Cristina Andrews era meu braço direito desde que assinei o contrato com a editora. Seu papel era, também, me animar e me tranquilizar em momentos como aquele. Apesar de minha expressão tranquila, as palavras de Erick pareceram assustadoras. Naquele momento, não poderia pensar em nada diferente de concordar com tudo e andar na linha.

— A coletiva vai ser pequena e tranquila. Vamos deixar para fazer um barulho maior quando a série estiver próxima do lançamento, mas não poderíamos deixar de avisar a todos sobre a novidade. — Erick continuou, ele parecia dar pulinhos na cadeira de tanta empolgação. — Vai ser aqui mesmo, no térreo, às 11h. O maquiador e o cabeleireiro chegam às 9h, eu chego às 8h30. Esteja de pé às 8h.

— Eu posso pedir para servirem o café da manhã aqui, se você quiser.

— Cris, eu posso tomar uma café da manhã normal. Não é como se um monte de gente estivesse esperando para me ver tomar uma xícara de café com bagels e cream cheese.

Ainda não — Erick provocou.

— Eu não vim aqui para ser uma celebridade.

— Eu sei, querida. Você veio para ganhar dinheiro e beber.

— Eu sou só eu sou uma escritora e vou produzir uma série. Fim.

— Uma escritora best seller que foi convidada para produzir uma série após fechar um contrato de muitos dígitos. Você está em Hollywood, meu amor.

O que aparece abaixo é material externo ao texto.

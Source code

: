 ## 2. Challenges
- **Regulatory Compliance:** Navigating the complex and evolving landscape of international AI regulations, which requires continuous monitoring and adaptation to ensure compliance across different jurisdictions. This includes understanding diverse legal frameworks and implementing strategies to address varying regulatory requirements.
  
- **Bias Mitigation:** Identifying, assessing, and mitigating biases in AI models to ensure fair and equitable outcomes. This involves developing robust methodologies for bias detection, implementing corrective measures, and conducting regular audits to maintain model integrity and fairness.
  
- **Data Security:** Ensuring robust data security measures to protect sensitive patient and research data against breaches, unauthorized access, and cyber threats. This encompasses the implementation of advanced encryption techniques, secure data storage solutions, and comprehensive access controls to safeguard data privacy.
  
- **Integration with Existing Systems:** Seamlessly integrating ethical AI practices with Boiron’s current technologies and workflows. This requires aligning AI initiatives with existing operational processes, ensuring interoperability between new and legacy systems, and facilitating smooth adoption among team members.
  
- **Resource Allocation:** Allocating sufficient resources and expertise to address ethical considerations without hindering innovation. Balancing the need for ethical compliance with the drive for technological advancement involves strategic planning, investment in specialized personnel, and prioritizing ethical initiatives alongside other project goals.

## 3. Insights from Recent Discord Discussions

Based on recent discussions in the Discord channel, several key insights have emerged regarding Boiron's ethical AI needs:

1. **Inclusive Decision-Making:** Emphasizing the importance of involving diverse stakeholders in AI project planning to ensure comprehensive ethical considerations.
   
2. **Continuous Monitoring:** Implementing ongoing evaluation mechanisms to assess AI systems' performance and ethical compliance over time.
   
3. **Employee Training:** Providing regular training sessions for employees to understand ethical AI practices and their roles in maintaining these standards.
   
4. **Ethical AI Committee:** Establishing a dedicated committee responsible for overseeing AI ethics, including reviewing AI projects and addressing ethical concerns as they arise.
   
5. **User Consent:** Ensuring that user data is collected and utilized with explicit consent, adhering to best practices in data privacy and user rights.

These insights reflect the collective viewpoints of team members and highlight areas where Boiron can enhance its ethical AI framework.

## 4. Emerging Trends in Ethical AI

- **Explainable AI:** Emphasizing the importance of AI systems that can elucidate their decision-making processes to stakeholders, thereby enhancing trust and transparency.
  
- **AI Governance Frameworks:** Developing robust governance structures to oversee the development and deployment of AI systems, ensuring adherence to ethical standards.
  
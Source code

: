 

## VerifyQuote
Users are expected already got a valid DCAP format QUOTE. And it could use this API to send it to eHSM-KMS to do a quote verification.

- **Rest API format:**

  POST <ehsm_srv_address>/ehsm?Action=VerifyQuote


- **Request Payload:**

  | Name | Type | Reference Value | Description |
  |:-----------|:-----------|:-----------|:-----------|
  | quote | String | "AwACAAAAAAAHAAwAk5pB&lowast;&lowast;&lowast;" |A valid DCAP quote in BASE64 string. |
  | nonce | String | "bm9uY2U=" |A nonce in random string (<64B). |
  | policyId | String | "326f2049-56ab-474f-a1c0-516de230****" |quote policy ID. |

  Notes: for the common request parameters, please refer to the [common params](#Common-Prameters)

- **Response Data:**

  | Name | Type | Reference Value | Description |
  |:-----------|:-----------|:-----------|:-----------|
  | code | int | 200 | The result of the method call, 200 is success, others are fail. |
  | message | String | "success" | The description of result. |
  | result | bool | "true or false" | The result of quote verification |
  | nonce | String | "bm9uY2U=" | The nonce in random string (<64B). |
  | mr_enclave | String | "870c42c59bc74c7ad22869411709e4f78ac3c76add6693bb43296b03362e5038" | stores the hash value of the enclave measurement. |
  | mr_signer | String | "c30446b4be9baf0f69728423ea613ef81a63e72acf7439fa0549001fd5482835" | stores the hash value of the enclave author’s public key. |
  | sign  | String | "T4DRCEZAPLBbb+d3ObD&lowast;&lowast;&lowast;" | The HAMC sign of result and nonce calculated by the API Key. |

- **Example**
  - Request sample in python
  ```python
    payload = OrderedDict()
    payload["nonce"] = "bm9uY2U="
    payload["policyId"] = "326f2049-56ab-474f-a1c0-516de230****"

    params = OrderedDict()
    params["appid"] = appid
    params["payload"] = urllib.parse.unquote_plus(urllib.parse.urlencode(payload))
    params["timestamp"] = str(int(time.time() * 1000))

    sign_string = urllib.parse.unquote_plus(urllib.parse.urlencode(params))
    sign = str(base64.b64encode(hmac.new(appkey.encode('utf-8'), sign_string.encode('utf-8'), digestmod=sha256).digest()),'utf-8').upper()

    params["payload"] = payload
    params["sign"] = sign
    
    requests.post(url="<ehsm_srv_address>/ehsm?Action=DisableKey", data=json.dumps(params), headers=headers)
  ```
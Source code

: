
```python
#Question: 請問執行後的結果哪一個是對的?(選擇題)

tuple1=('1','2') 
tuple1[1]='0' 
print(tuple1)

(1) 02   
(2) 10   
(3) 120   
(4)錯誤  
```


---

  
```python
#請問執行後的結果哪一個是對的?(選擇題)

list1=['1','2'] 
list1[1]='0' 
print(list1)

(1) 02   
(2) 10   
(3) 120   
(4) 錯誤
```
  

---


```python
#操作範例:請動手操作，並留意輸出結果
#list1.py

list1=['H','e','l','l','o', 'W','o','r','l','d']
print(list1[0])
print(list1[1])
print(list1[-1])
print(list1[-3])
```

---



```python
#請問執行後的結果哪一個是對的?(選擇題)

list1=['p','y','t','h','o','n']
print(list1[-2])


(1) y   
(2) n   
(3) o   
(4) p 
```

— Hollywood fica a vinte minutos daqui — respondi, já mal humorada com a conversa.

— Ok. — Erick sussurrou, revirando os olhos. — Agora vou discutir mais algumas coisas com minha querida e já adorada Cristina, no quarto ao lado. Descanse esse rostinho lindo e afaste esse mau humor por algumas horas. Às 21h temos um happy hour na bar e você precisa conhecer o pessoal!

Eu assenti com a cabeça e aguardei que eles atravessassem a porta, me deixando sozinha, finalmente. Era muita informação a ser processada: horários, compromissos, regras.

Decidi curtir o silêncio por alguns minutos, enquanto a banheira se enchia. O sol se punha no horizonte, através da janela do quarto. Era como se cada casa, cada edifício e cada arvorezinha estivessem me esperando, para que aquele momento acontecesse.

A pose de rockstar sumira, o mau humor causado pela empolgação exagerada de Erick também, eu estava nua em frente a um sonho que havia se tornado realidade antes mesmo de se passar em minha mente.

"Bem-vinda à Cidade dos Anjos," conseguia ouvir o vento dizer.